When the frame storage mode is switched to the field storage mode, the gain of the gain control circuit is doubled after one field scanning period, and then the narrowing control circuit is controlled to double the amount of light. The gain of the gain control circuit is controlled so that the gain of the gain control circuit is gradually halved at the same time so that the output of the gain control circuit does not fluctuate in the signal level. When the condition for switching to the frame accumulation mode is reached, the squeezing control circuit is controlled to gradually close the squeezing until the amount of light becomes 1/2, and at the same time, the gain of the gain control circuit is gradually doubled. Control so that the signal level does not fluctuate at the output of the gain control circuit, and then the field accumulation mode is changed to the frame accumulation mode. Toggles, from the switching of the mode 1
After the field scanning period, the gain of the gain control circuit is halved.

The present invention detects the opening / closing ratio of the squeezing portion by the squeezing control circuit having the above-described configuration, changes the driving method of the image sensor in a state in which the squeezing is closed for a certain amount or more, and changes the signal charge during accumulation of one field at high speed.
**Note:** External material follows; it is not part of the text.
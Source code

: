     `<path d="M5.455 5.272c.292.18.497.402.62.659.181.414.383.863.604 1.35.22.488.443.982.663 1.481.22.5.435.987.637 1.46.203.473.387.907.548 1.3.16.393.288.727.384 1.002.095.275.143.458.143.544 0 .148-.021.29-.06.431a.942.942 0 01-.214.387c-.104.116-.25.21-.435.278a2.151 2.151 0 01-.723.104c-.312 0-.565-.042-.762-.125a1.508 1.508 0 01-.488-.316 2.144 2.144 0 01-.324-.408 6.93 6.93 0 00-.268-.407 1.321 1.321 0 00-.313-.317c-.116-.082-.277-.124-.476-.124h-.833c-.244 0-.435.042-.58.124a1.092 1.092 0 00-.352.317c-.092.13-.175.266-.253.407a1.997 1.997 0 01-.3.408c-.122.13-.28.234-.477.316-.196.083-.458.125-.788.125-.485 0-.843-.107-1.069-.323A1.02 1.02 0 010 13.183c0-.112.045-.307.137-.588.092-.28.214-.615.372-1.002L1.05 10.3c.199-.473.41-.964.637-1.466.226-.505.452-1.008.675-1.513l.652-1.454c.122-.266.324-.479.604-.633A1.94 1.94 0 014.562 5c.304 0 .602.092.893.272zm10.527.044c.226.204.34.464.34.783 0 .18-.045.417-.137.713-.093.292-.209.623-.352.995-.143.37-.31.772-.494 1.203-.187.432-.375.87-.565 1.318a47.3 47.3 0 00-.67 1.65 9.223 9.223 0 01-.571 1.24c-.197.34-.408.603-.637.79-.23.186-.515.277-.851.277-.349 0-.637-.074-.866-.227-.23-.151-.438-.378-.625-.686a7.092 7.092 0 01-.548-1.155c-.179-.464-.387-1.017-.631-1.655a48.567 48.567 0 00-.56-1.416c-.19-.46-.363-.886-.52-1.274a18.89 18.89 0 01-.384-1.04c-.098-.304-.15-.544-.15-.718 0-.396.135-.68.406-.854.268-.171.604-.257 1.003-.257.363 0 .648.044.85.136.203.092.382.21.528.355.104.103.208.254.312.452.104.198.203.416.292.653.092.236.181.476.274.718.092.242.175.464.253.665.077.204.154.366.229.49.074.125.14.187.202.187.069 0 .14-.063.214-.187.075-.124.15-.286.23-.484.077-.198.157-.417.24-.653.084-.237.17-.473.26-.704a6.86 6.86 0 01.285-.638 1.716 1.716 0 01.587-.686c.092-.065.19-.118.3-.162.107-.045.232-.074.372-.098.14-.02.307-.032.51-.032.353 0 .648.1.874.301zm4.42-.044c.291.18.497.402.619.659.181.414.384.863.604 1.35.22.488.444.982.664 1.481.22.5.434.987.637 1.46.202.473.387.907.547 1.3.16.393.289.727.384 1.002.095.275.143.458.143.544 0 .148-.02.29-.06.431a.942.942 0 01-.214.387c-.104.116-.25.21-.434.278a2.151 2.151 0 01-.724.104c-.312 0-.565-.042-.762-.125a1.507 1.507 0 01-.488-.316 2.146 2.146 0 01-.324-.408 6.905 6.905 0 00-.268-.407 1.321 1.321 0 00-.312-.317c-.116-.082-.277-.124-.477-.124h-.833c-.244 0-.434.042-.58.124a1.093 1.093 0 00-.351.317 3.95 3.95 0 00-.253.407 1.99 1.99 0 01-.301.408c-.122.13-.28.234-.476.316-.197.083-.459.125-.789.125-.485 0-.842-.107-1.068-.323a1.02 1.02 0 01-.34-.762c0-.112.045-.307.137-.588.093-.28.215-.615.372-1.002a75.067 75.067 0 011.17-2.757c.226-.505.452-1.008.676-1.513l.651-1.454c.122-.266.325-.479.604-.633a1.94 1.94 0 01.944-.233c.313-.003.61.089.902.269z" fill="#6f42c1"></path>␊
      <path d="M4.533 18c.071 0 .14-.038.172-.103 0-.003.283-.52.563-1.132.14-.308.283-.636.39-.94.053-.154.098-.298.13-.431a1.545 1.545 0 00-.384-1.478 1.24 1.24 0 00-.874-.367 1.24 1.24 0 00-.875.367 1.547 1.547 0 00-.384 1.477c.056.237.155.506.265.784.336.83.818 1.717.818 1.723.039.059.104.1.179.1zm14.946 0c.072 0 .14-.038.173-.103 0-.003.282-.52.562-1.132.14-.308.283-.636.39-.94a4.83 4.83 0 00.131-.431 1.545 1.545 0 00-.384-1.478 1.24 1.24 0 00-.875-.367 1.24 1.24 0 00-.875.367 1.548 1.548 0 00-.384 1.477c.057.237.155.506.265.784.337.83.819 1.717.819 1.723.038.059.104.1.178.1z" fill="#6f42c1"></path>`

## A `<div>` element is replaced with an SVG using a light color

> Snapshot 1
The drive mode is set by resetting by transfer to shorten the accumulation time, and a change in signal level caused by a change in the accumulation time is controlled by a gain control circuit and a narrowing control circuit. The flicker of the illumination light is determined by detecting the flicker state of the image pickup signal and the movement of the subject, and determining whether the flicker of the illumination light is a problem or the blur (dynamic resolution) due to the movement of the subject is a problem. When there is a problem, the accumulation time is lengthened (frame accumulation mode), and when the illuminance is high and the blur of the captured image due to the movement of the subject is a problem, the accumulation time is shortened (field accumulation mode). It is possible to solve the problems of flicker and blurring (dynamic resolution) of the captured image.

Practical Example FIG. 1 is a block diagram of a storage time switching solid-state image pickup device according to a first embodiment of the present invention. First
In the figure, 1 is a diaphragm for controlling the amount of incident light, 2 is an image sensor for converting an optical image into an electric signal, 3 is a gain control circuit for varying the signal level, and 4 is a process circuit for converting the image signal into a target signal format. Reference numeral 5 is a level detection circuit that detects the signal level of the image sensor, 6 is a squeezing control circuit that controls the squeezing opening and closing according to an input signal, and 8 is a system control circuit that determines the operating conditions of the imaging device according to the imaging conditions. is there.

The operation of the storage time switching solid-state imaging device of the present embodiment configured as described above will be described below.

The configuration of the image sensor 1 and the mosaic filter are shown in FIG.
It shows in (b). The image pickup device 1 is a conventionally used interline CCD, 11 is a photodiode, 12 is a V-CCD for transferring and scanning a signal charge in a vertical direction, 13
Is an H-CC that performs scanning by transferring signal charges in the horizontal direction
D and 14 are floating diffusion amplifiers (FDA) that convert signal charges into voltages and output them, and FIG. 2B is a mosaic filter attached to the front surface of this image sensor. W is a color filter that transmits all colors, G is a green color, Y _e is a yellow color, and C _y is a cyan color. The color filter 15a is placed on the photodiode 11a, and the color filter 15b is placed on the photodiode 11b. Similarly, the photodiode of the image sensor corresponds to each mosaic color filter.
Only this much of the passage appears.